Hempton speaks about the experience of place with Tippett. He has a collection of over 100 silent recordings from different locations. “…You can discern a sense of tonal quality, that there is a fundamental frequency for each habitat,” he says. “My quiet folder is a step above that, where you cannot distinguish any activity — you can’t hear a bird, a cricket, you can’t hear a ripple on a lake, you can’t hear any of the wind going through the pines — but you do have a sense of space. Each habitat has a characteristic sense of space.”

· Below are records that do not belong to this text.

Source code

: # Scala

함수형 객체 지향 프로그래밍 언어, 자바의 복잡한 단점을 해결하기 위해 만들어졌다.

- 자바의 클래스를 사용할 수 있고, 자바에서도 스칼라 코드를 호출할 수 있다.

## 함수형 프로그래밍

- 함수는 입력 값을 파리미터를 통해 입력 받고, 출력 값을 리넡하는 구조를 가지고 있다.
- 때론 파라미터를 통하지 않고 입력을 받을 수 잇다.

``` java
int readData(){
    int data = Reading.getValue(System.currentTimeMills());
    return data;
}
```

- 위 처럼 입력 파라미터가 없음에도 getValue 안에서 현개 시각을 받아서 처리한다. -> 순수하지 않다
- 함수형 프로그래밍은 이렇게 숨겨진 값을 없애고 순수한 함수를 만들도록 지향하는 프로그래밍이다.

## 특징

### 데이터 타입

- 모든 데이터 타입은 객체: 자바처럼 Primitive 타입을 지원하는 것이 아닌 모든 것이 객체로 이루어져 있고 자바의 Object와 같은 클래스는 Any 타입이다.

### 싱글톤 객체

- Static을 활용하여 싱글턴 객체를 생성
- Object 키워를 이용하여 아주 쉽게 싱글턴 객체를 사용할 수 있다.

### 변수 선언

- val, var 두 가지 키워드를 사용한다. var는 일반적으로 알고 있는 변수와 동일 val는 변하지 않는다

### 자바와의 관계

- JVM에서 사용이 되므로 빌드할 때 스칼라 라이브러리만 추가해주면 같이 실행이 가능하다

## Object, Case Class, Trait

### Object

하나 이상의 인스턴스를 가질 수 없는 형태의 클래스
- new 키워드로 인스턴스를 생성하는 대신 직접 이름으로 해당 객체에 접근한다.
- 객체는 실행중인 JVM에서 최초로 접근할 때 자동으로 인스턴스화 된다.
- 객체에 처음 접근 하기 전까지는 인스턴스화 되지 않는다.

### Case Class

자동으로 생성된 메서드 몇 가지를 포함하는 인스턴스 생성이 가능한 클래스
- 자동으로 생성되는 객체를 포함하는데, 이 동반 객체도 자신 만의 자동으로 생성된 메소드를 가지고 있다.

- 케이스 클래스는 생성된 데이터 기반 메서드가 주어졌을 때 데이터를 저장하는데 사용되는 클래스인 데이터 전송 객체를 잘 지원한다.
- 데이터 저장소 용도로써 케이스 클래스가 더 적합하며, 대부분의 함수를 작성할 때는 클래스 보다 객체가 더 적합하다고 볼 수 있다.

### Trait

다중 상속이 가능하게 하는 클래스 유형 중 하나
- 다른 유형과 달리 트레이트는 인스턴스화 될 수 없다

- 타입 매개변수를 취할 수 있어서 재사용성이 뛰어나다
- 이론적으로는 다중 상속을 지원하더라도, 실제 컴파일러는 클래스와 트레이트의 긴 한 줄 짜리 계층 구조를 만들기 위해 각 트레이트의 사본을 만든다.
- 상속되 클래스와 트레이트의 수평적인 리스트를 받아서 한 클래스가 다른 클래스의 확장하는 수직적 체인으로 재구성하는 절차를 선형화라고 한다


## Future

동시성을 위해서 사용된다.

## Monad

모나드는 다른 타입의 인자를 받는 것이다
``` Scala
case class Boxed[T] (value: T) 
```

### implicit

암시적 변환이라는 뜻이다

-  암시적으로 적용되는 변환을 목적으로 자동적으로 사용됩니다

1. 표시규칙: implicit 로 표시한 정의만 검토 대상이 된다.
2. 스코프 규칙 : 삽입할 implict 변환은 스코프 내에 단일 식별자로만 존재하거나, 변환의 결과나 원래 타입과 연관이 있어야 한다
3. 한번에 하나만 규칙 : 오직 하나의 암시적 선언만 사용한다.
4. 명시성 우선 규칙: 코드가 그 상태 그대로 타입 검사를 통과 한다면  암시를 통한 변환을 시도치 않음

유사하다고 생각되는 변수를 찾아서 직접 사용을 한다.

I read Hempton's words and realize that I treasure stillness over silence. Stillness that can be found both out in the world and deep within. Inner stillness is not easy to achieve, not for me anyway! Eckhart Tolle says we fill our minds with content, things to worry about, things to do, problems, and thoughts, one after another. He says it is almost an addiction, and for many that is all they know. But behind all this chatter there is a vastness of inner space or stillness; we just need to look for it underneath our streams of thinking.
In his book, The Art of Stillness, Pico Iyer, notes, “Writers, of course, are obliged by our professions to spend much of our time going nowhere. Our creations come not when we’re out in the world, gathering impressions, but when we're sitting still, turning those impressions into sentences. Our job, you could say, is to turn, through stillness, a life of movement into art. Stillness is imperative for my writing, and I am at my most creative when my world is still.” I am also most creative when my world is still.

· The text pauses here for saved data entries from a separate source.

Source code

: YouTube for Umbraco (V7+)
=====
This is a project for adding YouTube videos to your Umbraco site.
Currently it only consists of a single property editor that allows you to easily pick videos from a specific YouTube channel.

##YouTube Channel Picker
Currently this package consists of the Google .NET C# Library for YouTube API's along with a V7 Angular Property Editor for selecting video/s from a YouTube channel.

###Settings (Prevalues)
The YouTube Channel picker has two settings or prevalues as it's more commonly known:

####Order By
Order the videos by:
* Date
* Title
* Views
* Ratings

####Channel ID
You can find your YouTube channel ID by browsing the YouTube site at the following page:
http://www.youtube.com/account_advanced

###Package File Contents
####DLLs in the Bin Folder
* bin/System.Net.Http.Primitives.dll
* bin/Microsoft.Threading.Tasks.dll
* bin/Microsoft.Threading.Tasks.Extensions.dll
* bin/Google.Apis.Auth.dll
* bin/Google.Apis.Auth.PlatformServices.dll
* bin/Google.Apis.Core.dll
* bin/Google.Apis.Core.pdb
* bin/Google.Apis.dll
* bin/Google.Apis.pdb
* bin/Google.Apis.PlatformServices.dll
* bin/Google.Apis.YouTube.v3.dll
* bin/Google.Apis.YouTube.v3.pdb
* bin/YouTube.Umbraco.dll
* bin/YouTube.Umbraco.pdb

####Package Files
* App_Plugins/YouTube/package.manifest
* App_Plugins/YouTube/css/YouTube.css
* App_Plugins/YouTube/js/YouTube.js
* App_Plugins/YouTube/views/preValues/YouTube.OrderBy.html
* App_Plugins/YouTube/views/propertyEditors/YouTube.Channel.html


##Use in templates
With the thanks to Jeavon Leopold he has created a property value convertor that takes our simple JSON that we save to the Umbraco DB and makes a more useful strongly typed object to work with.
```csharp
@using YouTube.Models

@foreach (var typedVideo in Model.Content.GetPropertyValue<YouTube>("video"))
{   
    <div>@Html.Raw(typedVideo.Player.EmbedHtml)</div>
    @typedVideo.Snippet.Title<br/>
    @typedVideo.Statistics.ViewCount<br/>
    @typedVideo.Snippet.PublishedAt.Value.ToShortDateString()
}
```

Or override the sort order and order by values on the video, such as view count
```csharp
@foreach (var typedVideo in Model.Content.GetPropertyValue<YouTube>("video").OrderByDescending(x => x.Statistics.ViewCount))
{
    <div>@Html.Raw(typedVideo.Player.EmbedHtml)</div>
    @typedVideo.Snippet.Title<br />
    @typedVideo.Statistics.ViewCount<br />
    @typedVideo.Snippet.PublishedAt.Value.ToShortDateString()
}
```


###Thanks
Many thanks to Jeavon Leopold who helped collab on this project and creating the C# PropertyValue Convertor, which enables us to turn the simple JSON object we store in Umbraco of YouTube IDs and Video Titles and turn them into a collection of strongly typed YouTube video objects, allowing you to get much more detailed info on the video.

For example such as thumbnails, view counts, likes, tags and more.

Mary Oliver exemplifies stillness in much of her writing, both poetry and essays. For Oliver, stillness is one of the doors into the temple.
A Thousand Mornings
"Today I’m flying low and I’m
not saying a word
I’m letting all the voodoos of ambition sleep.
The world goes on as it must,
the bees in the garden rumbling a little,
the fish leaping, the gnats getting eaten.
And so forth.
But I’m taking the day off.
Quiet as a feather.
I hardly move though really I’m traveling
a terrific distance.
Stillness. One of the doors
into the temple."
- Mary Oliver
Silence or stillness - which are you drawn to?
In October 2020, I wrote Sounds of Silence, a blog post written during the pandemic, when my world was very quiet. I wrote that for the most part, I find silence comforting. I love wrapping myself in silence. I need to melt into silence to not only to absorb but also to listen to my mind and body. I need silence to hear my own thoughts. It makes sense doesn’t it, that silent and listen have the same letters?
I also wrote about the silence of my childhood. When I was young, my mother would show her anger or displeasure through silence. Thich Nhat Hanh calls this strained silence, “where fear and anger filled the air and made life unbearable.”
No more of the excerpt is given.